Maria Susanna Cummins was born in Salem, Massachusetts, on April 9, 1827, the daughter of Judge David Cummins and Mehitable Cave Cummins. Her father was strong-willed and intelligent, and he encouraged his daughter to read and study. Little is known about her mother, whose influence on Cummins has not been recorded. Cummins attended Mrs. Charles Sedgwick’s Young Ladies School in nearby Lenox, Massachusetts, where she met other young women who had been encouraged to embrace an intellectual life. After completing her formal education, Cummins returned to her family home, where she lived a comfortable and quiet life. Her father was successful enough that Cummins had no need to work or to marry, and she seems to have spent her early twenties reading and writing.

Her first publications were short stories in the Atlantic Monthly. In 1854, when she was twenty-six, she published a novel, The Lamplighter, anonymously. The novel, a sentimental rags-to-riches story of a desperately poor but plucky girl on the streets of Boston who learns to be charitable and even-tempered, and who in the end marries happily but on her own terms, was modeled on another successful book, Susan Warner’s The Wide, Wide World.The Lamplighter was an immediate best-seller, selling twenty thousand copies in its first twenty days. Soon it became popular in Europe as well and was translated into German, French, Danish, and Italian.

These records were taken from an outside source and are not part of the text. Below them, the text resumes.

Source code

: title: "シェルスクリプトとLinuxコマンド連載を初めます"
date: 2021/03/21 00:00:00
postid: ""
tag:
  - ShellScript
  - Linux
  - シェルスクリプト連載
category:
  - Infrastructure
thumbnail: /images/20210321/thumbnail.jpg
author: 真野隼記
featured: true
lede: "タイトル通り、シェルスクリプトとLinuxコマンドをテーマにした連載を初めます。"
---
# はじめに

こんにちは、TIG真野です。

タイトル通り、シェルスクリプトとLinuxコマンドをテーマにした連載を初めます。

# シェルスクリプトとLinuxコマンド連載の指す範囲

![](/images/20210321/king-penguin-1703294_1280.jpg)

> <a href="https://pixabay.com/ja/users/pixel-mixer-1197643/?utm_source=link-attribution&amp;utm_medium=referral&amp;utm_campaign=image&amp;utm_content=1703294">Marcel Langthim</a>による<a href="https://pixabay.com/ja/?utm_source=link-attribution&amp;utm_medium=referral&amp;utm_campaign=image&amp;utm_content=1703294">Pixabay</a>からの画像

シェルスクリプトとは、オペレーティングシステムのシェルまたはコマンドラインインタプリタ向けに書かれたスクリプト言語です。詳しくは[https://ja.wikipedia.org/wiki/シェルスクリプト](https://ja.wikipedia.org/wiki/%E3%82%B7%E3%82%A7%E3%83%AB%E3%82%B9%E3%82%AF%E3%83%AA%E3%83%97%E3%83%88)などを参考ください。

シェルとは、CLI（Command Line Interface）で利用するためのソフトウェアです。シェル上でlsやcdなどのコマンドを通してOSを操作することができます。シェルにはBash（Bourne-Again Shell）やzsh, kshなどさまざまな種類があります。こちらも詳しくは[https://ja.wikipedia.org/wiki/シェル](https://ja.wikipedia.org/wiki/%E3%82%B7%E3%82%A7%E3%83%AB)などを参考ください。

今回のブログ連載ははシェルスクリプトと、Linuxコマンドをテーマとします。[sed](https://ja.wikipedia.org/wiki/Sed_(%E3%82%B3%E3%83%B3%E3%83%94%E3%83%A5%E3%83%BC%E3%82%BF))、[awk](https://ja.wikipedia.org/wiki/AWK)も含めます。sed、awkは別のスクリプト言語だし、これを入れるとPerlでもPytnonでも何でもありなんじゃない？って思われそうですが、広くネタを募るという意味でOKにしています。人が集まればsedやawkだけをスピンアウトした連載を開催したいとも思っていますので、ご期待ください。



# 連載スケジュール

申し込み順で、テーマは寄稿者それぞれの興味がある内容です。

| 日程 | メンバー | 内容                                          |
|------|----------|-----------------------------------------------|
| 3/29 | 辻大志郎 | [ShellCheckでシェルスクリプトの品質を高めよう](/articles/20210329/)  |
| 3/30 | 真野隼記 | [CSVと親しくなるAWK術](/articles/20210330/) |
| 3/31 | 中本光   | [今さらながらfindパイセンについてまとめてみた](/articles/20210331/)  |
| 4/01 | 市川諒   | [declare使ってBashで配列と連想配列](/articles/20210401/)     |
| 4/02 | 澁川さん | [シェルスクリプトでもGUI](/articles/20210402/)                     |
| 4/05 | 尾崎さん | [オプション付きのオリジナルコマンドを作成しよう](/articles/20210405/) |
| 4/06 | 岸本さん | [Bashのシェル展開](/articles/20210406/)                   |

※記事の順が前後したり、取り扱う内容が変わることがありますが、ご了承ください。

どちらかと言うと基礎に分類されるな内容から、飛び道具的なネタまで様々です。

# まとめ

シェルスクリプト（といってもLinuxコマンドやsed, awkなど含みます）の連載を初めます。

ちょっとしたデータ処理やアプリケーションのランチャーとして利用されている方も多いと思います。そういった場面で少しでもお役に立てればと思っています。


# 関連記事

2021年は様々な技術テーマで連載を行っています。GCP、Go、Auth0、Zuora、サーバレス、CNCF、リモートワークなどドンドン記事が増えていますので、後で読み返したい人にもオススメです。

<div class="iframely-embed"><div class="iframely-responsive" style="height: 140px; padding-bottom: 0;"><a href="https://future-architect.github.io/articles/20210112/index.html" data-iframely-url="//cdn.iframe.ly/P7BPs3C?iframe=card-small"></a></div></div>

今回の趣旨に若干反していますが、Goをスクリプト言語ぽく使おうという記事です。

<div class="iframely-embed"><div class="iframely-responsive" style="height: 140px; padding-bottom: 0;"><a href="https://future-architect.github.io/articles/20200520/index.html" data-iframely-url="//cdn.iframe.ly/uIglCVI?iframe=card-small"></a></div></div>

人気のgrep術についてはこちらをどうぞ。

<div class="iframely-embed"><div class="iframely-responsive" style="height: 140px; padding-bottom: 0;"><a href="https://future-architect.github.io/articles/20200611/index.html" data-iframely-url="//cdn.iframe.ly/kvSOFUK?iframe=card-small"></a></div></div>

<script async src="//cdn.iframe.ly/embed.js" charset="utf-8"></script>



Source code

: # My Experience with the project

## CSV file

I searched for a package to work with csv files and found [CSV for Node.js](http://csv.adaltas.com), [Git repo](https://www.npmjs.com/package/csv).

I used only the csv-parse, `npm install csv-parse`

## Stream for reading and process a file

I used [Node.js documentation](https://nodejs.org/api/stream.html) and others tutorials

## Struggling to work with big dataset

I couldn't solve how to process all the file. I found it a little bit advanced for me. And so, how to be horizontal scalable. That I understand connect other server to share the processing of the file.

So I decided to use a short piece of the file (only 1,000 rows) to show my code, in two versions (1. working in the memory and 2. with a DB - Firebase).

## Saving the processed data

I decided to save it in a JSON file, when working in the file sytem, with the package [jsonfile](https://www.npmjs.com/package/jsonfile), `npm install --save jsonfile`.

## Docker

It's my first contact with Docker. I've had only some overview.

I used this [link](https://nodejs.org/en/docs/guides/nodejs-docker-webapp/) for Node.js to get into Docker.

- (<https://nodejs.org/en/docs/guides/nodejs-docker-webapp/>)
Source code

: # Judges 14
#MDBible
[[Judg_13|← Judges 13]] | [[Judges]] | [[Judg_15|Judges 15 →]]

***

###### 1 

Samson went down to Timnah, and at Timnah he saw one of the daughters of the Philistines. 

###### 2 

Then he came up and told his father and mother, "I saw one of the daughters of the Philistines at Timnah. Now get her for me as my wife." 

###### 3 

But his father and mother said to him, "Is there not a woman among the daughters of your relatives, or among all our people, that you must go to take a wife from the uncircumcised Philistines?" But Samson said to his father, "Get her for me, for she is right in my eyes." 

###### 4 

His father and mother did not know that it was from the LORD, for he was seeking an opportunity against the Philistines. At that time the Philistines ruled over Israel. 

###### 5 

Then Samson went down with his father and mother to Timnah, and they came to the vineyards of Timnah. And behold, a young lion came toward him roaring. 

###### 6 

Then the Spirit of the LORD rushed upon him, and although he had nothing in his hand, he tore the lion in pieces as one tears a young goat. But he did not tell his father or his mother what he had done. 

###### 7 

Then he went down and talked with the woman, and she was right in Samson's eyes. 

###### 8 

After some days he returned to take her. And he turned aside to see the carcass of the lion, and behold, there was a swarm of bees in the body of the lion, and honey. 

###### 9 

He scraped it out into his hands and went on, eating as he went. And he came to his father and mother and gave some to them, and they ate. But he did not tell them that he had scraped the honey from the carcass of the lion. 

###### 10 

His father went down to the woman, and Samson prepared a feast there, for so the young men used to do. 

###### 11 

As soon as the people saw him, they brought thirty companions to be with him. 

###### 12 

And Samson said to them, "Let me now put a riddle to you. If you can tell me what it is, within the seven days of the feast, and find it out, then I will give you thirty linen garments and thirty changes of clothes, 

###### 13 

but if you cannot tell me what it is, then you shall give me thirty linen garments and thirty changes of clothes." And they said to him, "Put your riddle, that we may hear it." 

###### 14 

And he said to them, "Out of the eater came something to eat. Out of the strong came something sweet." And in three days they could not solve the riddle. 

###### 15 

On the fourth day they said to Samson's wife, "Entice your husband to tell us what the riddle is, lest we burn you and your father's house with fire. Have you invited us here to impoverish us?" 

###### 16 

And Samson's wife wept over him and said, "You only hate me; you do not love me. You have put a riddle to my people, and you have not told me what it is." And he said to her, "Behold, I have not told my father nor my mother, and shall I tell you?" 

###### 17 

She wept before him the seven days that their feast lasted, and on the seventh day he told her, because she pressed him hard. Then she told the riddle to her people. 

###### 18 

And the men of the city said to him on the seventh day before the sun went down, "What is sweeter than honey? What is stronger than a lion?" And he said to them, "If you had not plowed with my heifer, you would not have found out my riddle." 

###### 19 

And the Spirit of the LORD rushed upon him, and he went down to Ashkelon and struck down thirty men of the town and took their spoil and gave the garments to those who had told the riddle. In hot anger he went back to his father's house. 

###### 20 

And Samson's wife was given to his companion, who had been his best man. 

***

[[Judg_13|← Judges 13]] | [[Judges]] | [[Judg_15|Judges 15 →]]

The Lamplighter is perhaps the best known of the novels now called “domestic novels,” and Cummins the best known of the “domestic sentimentalists.” These novels, featuring female main characters and distinctly feminist in tone, appealed to women and young girls who bought and read them in great numbers. They sold so well that author Nathaniel Hawthorne, famously referring to Cummins and her colleagues as a “d—d mob of scribbling women,” felt that his work, though superior, had no chance of success. With the income from The Lamplighter, Cummins moved from her father’s home to a home of her own in Dorchester, Massachusetts, and joined the First Unitarian Church there. According to her friends, she was untouched by her success, and avoided public attention when possible. Unlike her literary heroines, she did not marry.

Three years after The Lamplighter, Cummins published Mabel Vaughan (1857), a story that challenged the conventional notions of women as subservient and useless, and the book sold fairly well. This was followed by two more novels, El Fureidis (1860), and Haunted Hearts (1864), which attracted neither reviewers nor readers. Two years later, she fell ill and died on October 1, 1866, at the age of thirty-nine. During her lifetime, Cummins was one of the most famous writers in America, and her novels were read by thousands of young women who were eager to read stories about women. Although The Lamplighter was sometimes sold as a children’s book, its treatment of love and marriage made it a popular novel for women and girls of all ages.